- [TASK STATEMENT]: Every line of the records below that has the word "models" should be copied.

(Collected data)

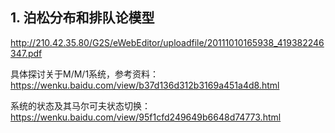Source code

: ## 1. 泊松分布和排队论模型

http://210.42.35.80/G2S/eWebEditor/uploadfile/20111010165938_419382246347.pdf



具体探讨关于M/M/1系统，参考资料：https://wenku.baidu.com/view/b37d136d312b3169a451a4d8.html


系统的状态及其马尔可夫状态切换：https://wenku.baidu.com/view/95f1cfd249649b6648d74773.html
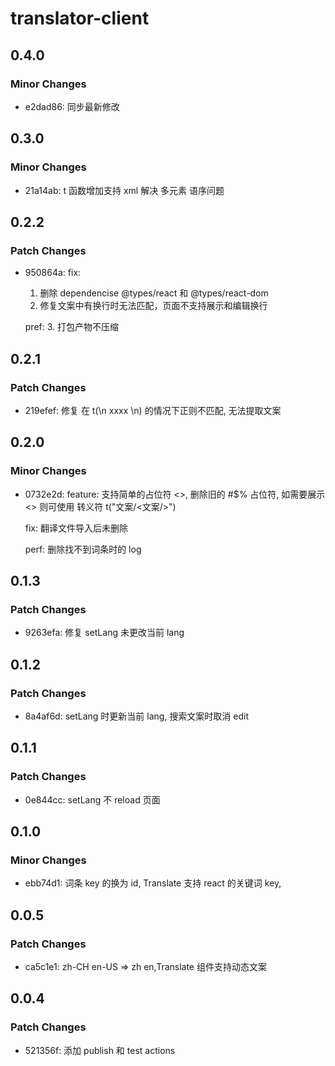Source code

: # translator-client

## 0.4.0

### Minor Changes

-   e2dad86: 同步最新修改

## 0.3.0

### Minor Changes

-   21a14ab: t 函数增加支持 xml 解决 多元素 语序问题

## 0.2.2

### Patch Changes

-   950864a: fix:

    1. 删除 dependencise @types/react 和 @types/react-dom
    2. 修复文案中有换行时无法匹配，页面不支持展示和编辑换行

    pref: 3. 打包产物不压缩

## 0.2.1

### Patch Changes

-   219efef: 修复 在 t(\n xxxx \n) 的情况下正则不匹配, 无法提取文案

## 0.2.0

### Minor Changes

-   0732e2d: feature: 支持简单的占位符 <>, 删除旧的 #$% 占位符, 如需要展示 <> 则可使用 转义符 t("文案/<文案/>")

    fix: 翻译文件导入后未删除

    perf: 删除找不到词条时的 log

## 0.1.3

### Patch Changes

-   9263efa: 修复 setLang 未更改当前 lang

## 0.1.2

### Patch Changes

-   8a4af6d: setLang 时更新当前 lang, 搜索文案时取消 edit

## 0.1.1

### Patch Changes

-   0e844cc: setLang 不 reload 页面

## 0.1.0

### Minor Changes

-   ebb74d1: 词条 key 的换为 id, Translate 支持 react 的关键词 key,

## 0.0.5

### Patch Changes

-   ca5c1e1: zh-CH en-US => zh en,Translate 组件支持动态文案

## 0.0.4

### Patch Changes

-   521356f: 添加 publish 和 test actions
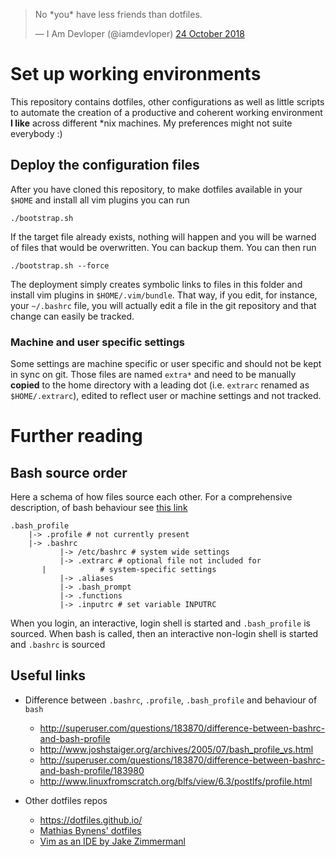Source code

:<blockquote class="twitter-tweet" data-lang="en-gb"><p lang="en" dir="ltr">No *you* have less friends than dotfiles.</p>&mdash; I Am Devloper (@iamdevloper) <a href="https://twitter.com/iamdevloper/status/1055033406449426432?ref_src=twsrc%5Etfw">24 October 2018</a></blockquote>

# Set up working environments

This repository contains dotfiles, other configurations as well as little
scripts to automate the creation of a productive and coherent working
environment **I like** across different \*nix machines. My preferences might
not suite everybody :)

## Deploy the configuration files

After you have cloned this repository, to make dotfiles available in your `$HOME`
and install all vim plugins you can run

	./bootstrap.sh

If the target file already exists, nothing will happen and you will be warned
of files that would be overwritten. You can backup them. You can then run

	./bootstrap.sh --force

The deployment simply creates symbolic links to files in this folder and
install vim plugins in `$HOME/.vim/bundle`. That way, if you edit, for
instance, your `~/.bashrc` file, you will actually edit a file in the git
repository and that change can easily be tracked.

### Machine and user specific settings

Some settings are machine specific or user specific and should not be kept in
sync on git. Those files are named `extra*` and need to be manually __copied__
to the home directory with a leading dot (i.e. `extrarc` renamed as
`$HOME/.extrarc`), edited to reflect user or machine settings and not tracked.

# Further reading

## Bash source order

Here a schema of how files source each other. For a comprehensive description,
of bash behaviour see [this
link](https://blog.flowblok.id.au/2013-02/shell-startup-scripts.html)

	.bash_profile
	    |-> .profile # not currently present
	    |-> .bashrc
	           |-> /etc/bashrc # system wide settings
	           |-> .extrarc # optional file not included for
		   |            # system-specific settings
	           |-> .aliases
	           |-> .bash_prompt
	           |-> .functions
	           |-> .inputrc # set variable INPUTRC

When you login, an interactive, login shell is started and `.bash_profile` is
sourced. When bash is called, then an interactive non-login shell is started
and `.bashrc` is sourced

## Useful links

- Difference between `.bashrc`, `.profile`, `.bash_profile` and behaviour of `bash`
  - http://superuser.com/questions/183870/difference-between-bashrc-and-bash-profile
  - http://www.joshstaiger.org/archives/2005/07/bash_profile_vs.html
  - http://superuser.com/questions/183870/difference-between-bashrc-and-bash-profile/183980
  - http://www.linuxfromscratch.org/blfs/view/6.3/postlfs/profile.html

- Other dotfiles repos
  - https://dotfiles.github.io/
  - [Mathias Bynens' dotfiles](https://github.com/mathiasbynens/dotfiles)
  - [Vim as an IDE by Jake Zimmermanl](https://blog.jez.io/vim-as-an-ide/)
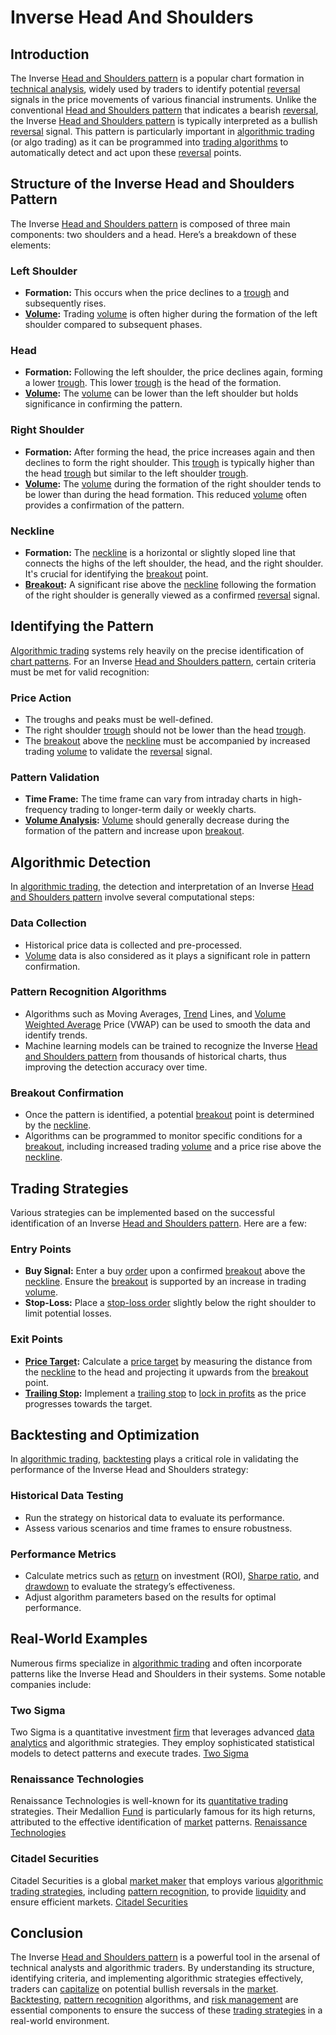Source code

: # Inverse Head And Shoulders

## Introduction
The Inverse [Head and Shoulders pattern](../h/head_and_shoulders_pattern.md) is a popular chart formation in [technical analysis](../t/technical_analysis.md), widely used by traders to identify potential [reversal](../r/reversal.md) signals in the price movements of various financial instruments. Unlike the conventional [Head and Shoulders pattern](../h/head_and_shoulders_pattern.md) that indicates a bearish [reversal](../r/reversal.md), the Inverse [Head and Shoulders pattern](../h/head_and_shoulders_pattern.md) is typically interpreted as a bullish [reversal](../r/reversal.md) signal. This pattern is particularly important in [algorithmic trading](../a/accountability.md) (or algo trading) as it can be programmed into [trading algorithms](../t/trading_algorithms.md) to automatically detect and act upon these [reversal](../r/reversal.md) points.

## Structure of the Inverse Head and Shoulders Pattern
The Inverse [Head and Shoulders pattern](../h/head_and_shoulders_pattern.md) is composed of three main components: two shoulders and a head. Here’s a breakdown of these elements:

### Left Shoulder
- **Formation:** This occurs when the price declines to a [trough](../t/trough.md) and subsequently rises.
- **[Volume](../v/volume.md):** Trading [volume](../v/volume.md) is often higher during the formation of the left shoulder compared to subsequent phases.
  
### Head
- **Formation:** Following the left shoulder, the price declines again, forming a lower [trough](../t/trough.md). This lower [trough](../t/trough.md) is the head of the formation.
- **[Volume](../v/volume.md):** The [volume](../v/volume.md) can be lower than the left shoulder but holds significance in confirming the pattern.

### Right Shoulder
- **Formation:** After forming the head, the price increases again and then declines to form the right shoulder. This [trough](../t/trough.md) is typically higher than the head [trough](../t/trough.md) but similar to the left shoulder [trough](../t/trough.md).
- **[Volume](../v/volume.md):** The [volume](../v/volume.md) during the formation of the right shoulder tends to be lower than during the head formation. This reduced [volume](../v/volume.md) often provides a confirmation of the pattern.

### Neckline
- **Formation:** The [neckline](../n/neckline.md) is a horizontal or slightly sloped line that connects the highs of the left shoulder, the head, and the right shoulder. It's crucial for identifying the [breakout](../b/breakout.md) point.
- **[Breakout](../b/breakout.md):** A significant rise above the [neckline](../n/neckline.md) following the formation of the right shoulder is generally viewed as a confirmed [reversal](../r/reversal.md) signal.

## Identifying the Pattern
[Algorithmic trading](../a/accountability.md) systems rely heavily on the precise identification of [chart patterns](../c/chart_patterns.md). For an Inverse [Head and Shoulders pattern](../h/head_and_shoulders_pattern.md), certain criteria must be met for valid recognition:

### Price Action
- The troughs and peaks must be well-defined.
- The right shoulder [trough](../t/trough.md) should not be lower than the head [trough](../t/trough.md).
- The [breakout](../b/breakout.md) above the [neckline](../n/neckline.md) must be accompanied by increased trading [volume](../v/volume.md) to validate the [reversal](../r/reversal.md) signal.

### Pattern Validation
- **Time Frame:** The time frame can vary from intraday charts in high-frequency trading to longer-term daily or weekly charts.
- **[Volume Analysis](../v/volume_analysis.md):** [Volume](../v/volume.md) should generally decrease during the formation of the pattern and increase upon [breakout](../b/breakout.md).

## Algorithmic Detection
In [algorithmic trading](../a/accountability.md), the detection and interpretation of an Inverse [Head and Shoulders pattern](../h/head_and_shoulders_pattern.md) involve several computational steps:

### Data Collection
- Historical price data is collected and pre-processed.
- [Volume](../v/volume.md) data is also considered as it plays a significant role in pattern confirmation.

### Pattern Recognition Algorithms
- Algorithms such as Moving Averages, [Trend](../t/trend.md) Lines, and [Volume](../v/volume.md) [Weighted Average](../w/weighted_average.md) Price (VWAP) can be used to smooth the data and identify trends.
- Machine learning models can be trained to recognize the Inverse [Head and Shoulders pattern](../h/head_and_shoulders_pattern.md) from thousands of historical charts, thus improving the detection accuracy over time.

### Breakout Confirmation
- Once the pattern is identified, a potential [breakout](../b/breakout.md) point is determined by the [neckline](../n/neckline.md).
- Algorithms can be programmed to monitor specific conditions for a [breakout](../b/breakout.md), including increased trading [volume](../v/volume.md) and a price rise above the [neckline](../n/neckline.md).

## Trading Strategies
Various strategies can be implemented based on the successful identification of an Inverse [Head and Shoulders pattern](../h/head_and_shoulders_pattern.md). Here are a few:

### Entry Points
- **Buy Signal:** Enter a buy [order](../o/order.md) upon a confirmed [breakout](../b/breakout.md) above the [neckline](../n/neckline.md). Ensure the [breakout](../b/breakout.md) is supported by an increase in trading [volume](../v/volume.md).
- **Stop-Loss:** Place a [stop-loss order](../s/stop-loss_order.md) slightly below the right shoulder to limit potential losses.

### Exit Points
- **[Price Target](../p/price_target.md):** Calculate a [price target](../p/price_target.md) by measuring the distance from the [neckline](../n/neckline.md) to the head and projecting it upwards from the [breakout](../b/breakout.md) point.
- **[Trailing Stop](../t/trailing_stop.md):** Implement a [trailing stop](../t/trailing_stop.md) to [lock in profits](../l/lock_in_profits.md) as the price progresses towards the target.

## Backtesting and Optimization
In [algorithmic trading](../a/accountability.md), [backtesting](../b/backtesting.md) plays a critical role in validating the performance of the Inverse Head and Shoulders strategy:

### Historical Data Testing
- Run the strategy on historical data to evaluate its performance.
- Assess various scenarios and time frames to ensure robustness.

### Performance Metrics
- Calculate metrics such as [return](../r/return.md) on investment (ROI), [Sharpe ratio](../s/sharpe_ratio.md), and [drawdown](../d/drawdown.md) to evaluate the strategy’s effectiveness.
- Adjust algorithm parameters based on the results for optimal performance.

## Real-World Examples
Numerous firms specialize in [algorithmic trading](../a/accountability.md) and often incorporate patterns like the Inverse Head and Shoulders in their systems. Some notable companies include:

### Two Sigma
Two Sigma is a quantitative investment [firm](../f/firm.md) that leverages advanced [data analytics](../d/data_analytics.md) and algorithmic strategies. They employ sophisticated statistical models to detect patterns and execute trades.
[Two Sigma](https://www.twosigma.com/)

### Renaissance Technologies
Renaissance Technologies is well-known for its [quantitative trading](../q/quantitative_trading.md) strategies. Their Medallion [Fund](../f/fund.md) is particularly famous for its high returns, attributed to the effective identification of [market](../m/market.md) patterns.
[Renaissance Technologies](https://www.rentec.com/)

### Citadel Securities
Citadel Securities is a global [market maker](../m/market_maker.md) that employs various [algorithmic trading strategies](../a/algorithmic_trading_strategies.md), including [pattern recognition](../p/pattern_recognition.md), to provide [liquidity](../l/liquidity.md) and ensure efficient markets.
[Citadel Securities](https://www.citadelsecurities.com/)

## Conclusion
The Inverse [Head and Shoulders pattern](../h/head_and_shoulders_pattern.md) is a powerful tool in the arsenal of technical analysts and algorithmic traders. By understanding its structure, identifying criteria, and implementing algorithmic strategies effectively, traders can [capitalize](../c/capitalize.md) on potential bullish reversals in the [market](../m/market.md). [Backtesting](../b/backtesting.md), [pattern recognition](../p/pattern_recognition.md) algorithms, and [risk management](../r/risk_management.md) are essential components to ensure the success of these [trading strategies](../t/trading_strategies.md) in a real-world environment.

- [SOLUTION TO THE EXERCISE]:
- Machine learning models can be trained to recognize the Inverse [Head and Shoulders pattern](../h/head_and_shoulders_pattern.md) from thousands of historical charts, thus improving the detection accuracy over time.
Two Sigma is a quantitative investment [firm](../f/firm.md) that leverages advanced [data analytics](../d/data_analytics.md) and algorithmic strategies. They employ sophisticated statistical models to detect patterns and execute trades.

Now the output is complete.